Entre la autocracia y la paranoia existe una especie de compenetración de sentido. La paranoia es un extravío del espíritu que se manifiesta porque éste se ancla en una idea o en un orden de ideas. El autócrata, por lo general, inventa o adopta una doctrina a la cual debe subsumirse la totalidad de lo existente. Puesto que esa empresa suele hallar resistencia, entonces desarrolla el delirio descrito ut supra. Todo aquel que no se someta a esa doctrina es considerado sospechoso y, subsecuentemente, se convierte en blanco de la violencia legítima, es decir, la violencia autorizada por aquel que dicta la suprema ley.

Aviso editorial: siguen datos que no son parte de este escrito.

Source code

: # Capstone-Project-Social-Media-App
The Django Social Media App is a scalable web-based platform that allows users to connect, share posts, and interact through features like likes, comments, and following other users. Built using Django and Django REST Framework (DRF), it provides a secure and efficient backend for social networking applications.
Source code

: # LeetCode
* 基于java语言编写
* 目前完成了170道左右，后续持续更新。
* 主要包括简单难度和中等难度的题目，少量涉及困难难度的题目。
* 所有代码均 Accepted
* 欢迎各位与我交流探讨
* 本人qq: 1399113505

Por lo general, el autócrata trata de manejar los imperativos de su delirio al menos de dos maneras: o extiende indefinidamente la agresión contra sus enemigos imaginarios o trata de zanjar esa agresión acabando de una vez por todas con su existencia; no digo que los mate, sino que bloquea justo aquello que los justifica como agentes. Si son terratenientes, por ejemplo, pasa un tiempo vituperándolos, luego amenazándolos y, finalmente, expropia sus tierras. Si son políticos, comienza descalificando sus trayectorias, luego etiqueta sus acciones actuales como desestabilizadoras y, finalmente, los inhabilita para ejercer cargos públicos, incluso para ejercer sus derechos tanto civiles como políticos.
En el fondo el autócrata no tolera al Otro, simple y llanamente porque ese Otro, por ser otro, difiere de él o, mejor dicho, no es él (única persona con la que está de acuerdo). En este sentido, para el autócrata toda diferencia es traición.